Showing an operator is compact

Question

Can someone please explain to me how I can show the following operator is compact? $$ Af(x)=\int_0^xf(t)dt$$ where $A:L_2[0,1]\rightarrow L_2[0,1]$.

There are two definitions of compactness that I've encountered:

Def1. An operator $L$ is compact if for a bounded sequence $\{ x_n\}$, there exists a convergent subsequence $\{ x_{n_k}\}_k$.

Def2. An operator $L$ is compact if it's continuous and maps a bounded set to a sequentially compact set.

What is the easier/standard method to prove compactness for integral operators?
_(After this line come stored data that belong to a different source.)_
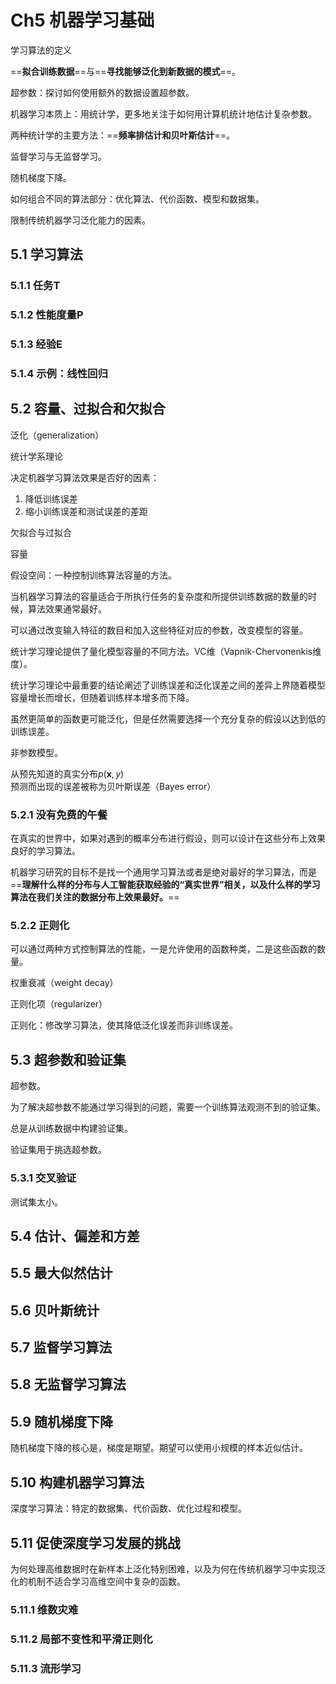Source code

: # Ch5 机器学习基础

学习算法的定义

==**拟合训练数据**==与==**寻找能够泛化到新数据的模式**==。

超参数：探讨如何使用额外的数据设置超参数。

机器学习本质上：用统计学，更多地关注于如何用计算机统计地估计复杂参数。

两种统计学的主要方法：==**频率排估计和贝叶斯估计**==。

监督学习与无监督学习。

随机梯度下降。

如何组合不同的算法部分：优化算法、代价函数、模型和数据集。

限制传统机器学习泛化能力的因素。

## 5.1 学习算法

### 5.1.1 任务T

### 5.1.2 性能度量P

### 5.1.3 经验E

### 5.1.4 示例：线性回归

## 5.2 容量、过拟合和欠拟合

泛化（generalization）

统计学系理论

决定机器学习算法效果是否好的因素：

1. 降低训练误差
2. 缩小训练误差和测试误差的差距

欠拟合与过拟合

容量

假设空间：一种控制训练算法容量的方法。

当机器学习算法的容量适合于所执行任务的复杂度和所提供训练数据的数量的时候，算法效果通常最好。

可以通过改变输入特征的数目和加入这些特征对应的参数，改变模型的容量。

统计学习理论提供了量化模型容量的不同方法。VC维（Vapnik-Chervonenkis维度）。

统计学习理论中最重要的结论阐述了训练误差和泛化误差之间的差异上界随着模型容量增长而增长，但随着训练样本增多而下降。

虽然更简单的函数更可能泛化，但是任然需要选择一个充分复杂的假设以达到低的训练误差。

非参数模型。

从预先知道的真实分布$p(\pmb x,y)$预测而出现的误差被称为贝叶斯误差（Bayes error）

### 5.2.1 没有免费的午餐

在真实的世界中，如果对遇到的概率分布进行假设，则可以设计在这些分布上效果良好的学习算法。

机器学习研究的目标不是找一个通用学习算法或者是绝对最好的学习算法，而是==**理解什么样的分布与人工智能获取经验的“真实世界”相关，以及什么样的学习算法在我们关注的数据分布上效果最好。**==

### 5.2.2 正则化

可以通过两种方式控制算法的性能，一是允许使用的函数种类，二是这些函数的数量。

权重衰减（weight decay）

正则化项（regularizer）

正则化：修改学习算法，使其降低泛化误差而非训练误差。

## 5.3 超参数和验证集

超参数。

为了解决超参数不能通过学习得到的问题，需要一个训练算法观测不到的验证集。

总是从训练数据中构建验证集。

验证集用于挑选超参数。

### 5.3.1 交叉验证

测试集太小。

## 5.4 估计、偏差和方差

## 5.5 最大似然估计

## 5.6 贝叶斯统计

## 5.7 监督学习算法

## 5.8 无监督学习算法

## 5.9 随机梯度下降

随机梯度下降的核心是，梯度是期望。期望可以使用小规模的样本近似估计。

## 5.10 构建机器学习算法

深度学习算法：特定的数据集、代价函数、优化过程和模型。

## 5.11 促使深度学习发展的挑战

为何处理高维数据时在新样本上泛化特别困难，以及为何在传统机器学习中实现泛化的机制不适合学习高维空间中复杂的函数。

### 5.11.1 维数灾难

### 5.11.2 局部不变性和平滑正则化

### 5.11.3 流形学习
I also know that "If $L$ is a bounded linear operator on a separable Hilbert space, with orthonormal basis $\{e_n\}$, and $\sum_n\| L e_n\|^2<\infty$, then $L$ is compact. "

Answer 1

To show that $A$ is bounded, Cauchy-Schwarz works well $$ \|Af\|^2 = \int_0^1\left|\int_0^x f(t)dt\right|^2dx \\ \le \int_0^1 \int_0^x|f(t)|^2dt\int_0^xdt\,dx \\ = \int_0^1 \int_0^x|f(t)|^2dt xdx \\ \le \int_0^1 \int_0^1 |f(t)|^2dt \, 1 dx = \|f\|^2. $$ Then apply your theorem using the orthonormal basis $\{ e_n(t)= e^{2\pi int} \}_{n=-\infty}^{\infty}$: $$ Ae_n = \int_0^x e_n(t)dt = \frac{1}{2\pi in}(e_n(t)-1), \; n\ne 0, \\ \|Ae_n\|\le \frac{1}{\pi|n|},\;\; n\ne 0. $$

Answer 2

$A$ is an integral operator with kernel $K(x,t) = \mathsf1_{(0,x)}(t)$ and $$ \iint_{[0,1]^2} |K(x,t)|^2\ \mathsf d(x\times t) = \int_0^1\int_0^x\ \mathsf dt \ \mathsf dx = \frac 12<\infty, $$ so $K\in L^2([0,1]^2)$. It follows that $A$ is a Hilbert-Schmidt operator and therefore is compact.